Heck cattle demonstrate a higher amount of heterogeneity than in any wild animal or most other domestic breeds. There is considerable variation in coat colour, horn shape and horn dimensions, as well as size and proportions. Besides the features that are desired because they bear resemblance to the aurochs, numerous divergent features may appear.
Heck cattle differ in many respects from the aurochs, and there are breeds which resemble the aurochs at least as much, such as the Spanish fighting bull. Nevertheless, they are capable of coping in the wild with cold temperatures or nutrient-poor food. On the other hand, there are other robust cattle breeds which cope with harsh conditions at least as well as Heck cattle and feral cattle are no rarity.
Taurus cattle
The ABU, a conservation group in Germany, started to crossbreed Heck cattle with southern-European primitive breeds in 1996, with the goal to increase the aurochs-likeness of certain Heck cattle herds. These crossbreeds are called Taurus cattle. It is aimed to bring in aurochs-like features that are supposedly missing in Heck cattle, using Sayaguesa, Chianina and, to a lesser extent, Spanish Fighting Cattle. The same is done in the Hungarian national park Hortobágy National Park, additionally using Hungarian Greys and Watusi, in Lille Vildmose National Park in Denmark, using only Chianina and Sayaguesa so far, and in Latvia.Controversy
Criticism of the methodology and result of the Heck brothers' programs dates back to at least the 1950s. Cis van Vuure describes the work of W. Herre in 1953 and O. Koehler in 1952 who found: "A lack of basic knowledge about the extinct aurochs, broad selection criteria in the breeding-back experiment and the rich imagination and complacency of the two brothers led to their excessive simplification of the breeding-back procedure. Criticism also focused on the carelessness, the ease and the speed with which they had carried out their experiments as well as the genetic basis". Cis van Vuure further states: "On account of the absence of any marked similarity in size, colour and horn shape, among other aspects, Heck cattle cannot be considered to resemble the aurochs closely. Rather they should be seen as a population of cattle in which a few aurochs characteristics may be found; a trait they share with many other cattle populations." In the view of some experts, primitive Southern European cattle breeds are much closer overall to the aurochs than Heck cattle, such as the Spanish fighting bull.Heck cattle are propagated in some places to fulfill the role of extinct megafauna in the ecosystem.
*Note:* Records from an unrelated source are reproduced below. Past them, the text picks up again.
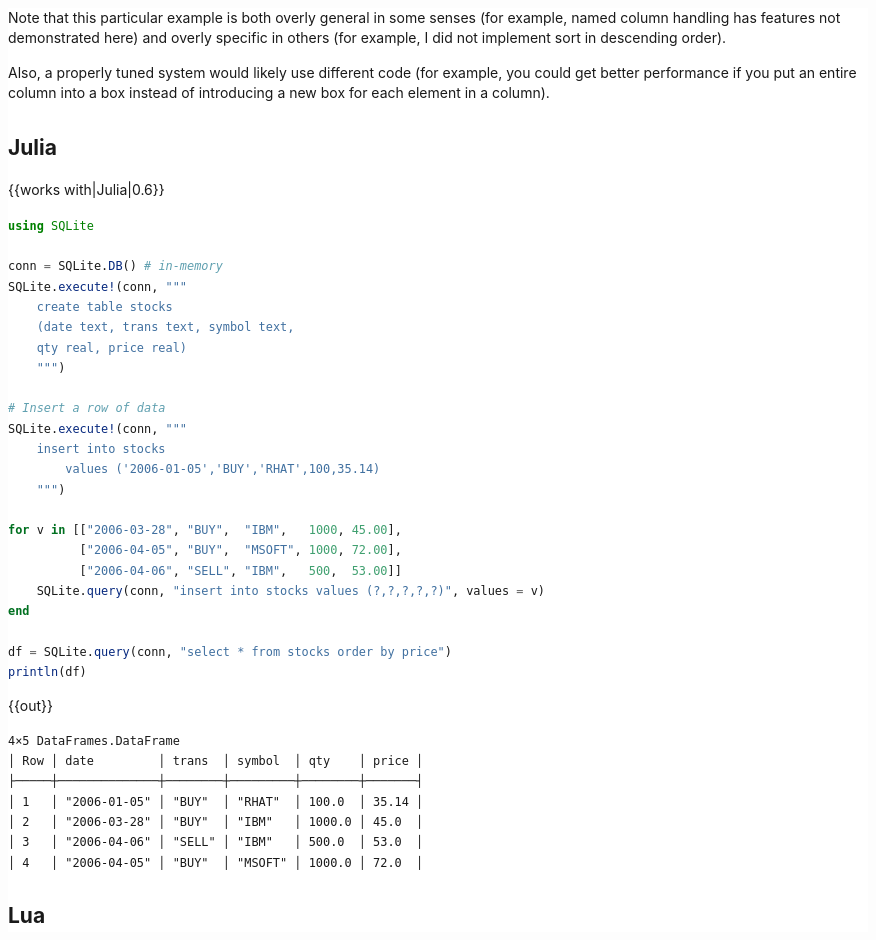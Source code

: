 
Note that this particular example is both overly general in some senses (for example, named column handling has features not demonstrated here) and overly specific in others (for example, I did not implement sort in descending order).  

Also, a properly tuned system would likely use different code (for example, you could get better performance if you put an entire column into a box instead of introducing a new box for each element in a column).


## Julia

{{works with|Julia|0.6}}


```julia
using SQLite

conn = SQLite.DB() # in-memory
SQLite.execute!(conn, """
    create table stocks
    (date text, trans text, symbol text,
    qty real, price real)
    """)

# Insert a row of data
SQLite.execute!(conn, """
    insert into stocks
        values ('2006-01-05','BUY','RHAT',100,35.14)
    """)

for v in [["2006-03-28", "BUY",  "IBM",   1000, 45.00],
          ["2006-04-05", "BUY",  "MSOFT", 1000, 72.00],
          ["2006-04-06", "SELL", "IBM",   500,  53.00]]
    SQLite.query(conn, "insert into stocks values (?,?,?,?,?)", values = v)
end

df = SQLite.query(conn, "select * from stocks order by price")
println(df)
```


{{out}}

```txt
4×5 DataFrames.DataFrame
│ Row │ date         │ trans  │ symbol  │ qty    │ price │
├─────┼──────────────┼────────┼─────────┼────────┼───────┤
│ 1   │ "2006-01-05" │ "BUY"  │ "RHAT"  │ 100.0  │ 35.14 │
│ 2   │ "2006-03-28" │ "BUY"  │ "IBM"   │ 1000.0 │ 45.0  │
│ 3   │ "2006-04-06" │ "SELL" │ "IBM"   │ 500.0  │ 53.0  │
│ 4   │ "2006-04-05" │ "BUY"  │ "MSOFT" │ 1000.0 │ 72.0  │
```



## Lua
However, European bison supporters claim that Heck cattle landscape management is a public relations ploy in order to illegitimately garner support for Heck cattle at the expense of a genuine native species, the European bison.
Because Heck cattle bear less resemblance to the aurochs than some other modern cattle breeds do, a new back-breeding project, Tauros Programme, has formed in The Netherlands. Using the reconstructed mitochondrial genome of the aurochs, the suitability of hardy primitive breeds - such as Sayaguesa Cattle, Pajuna Cattle or Maremmana primitiva - has been tested, in order to locate the ancient DNA and phenotypic characters in primitive cattle and unite it in one breed that is robust enough to cope in wilderness as much as the aurochs did.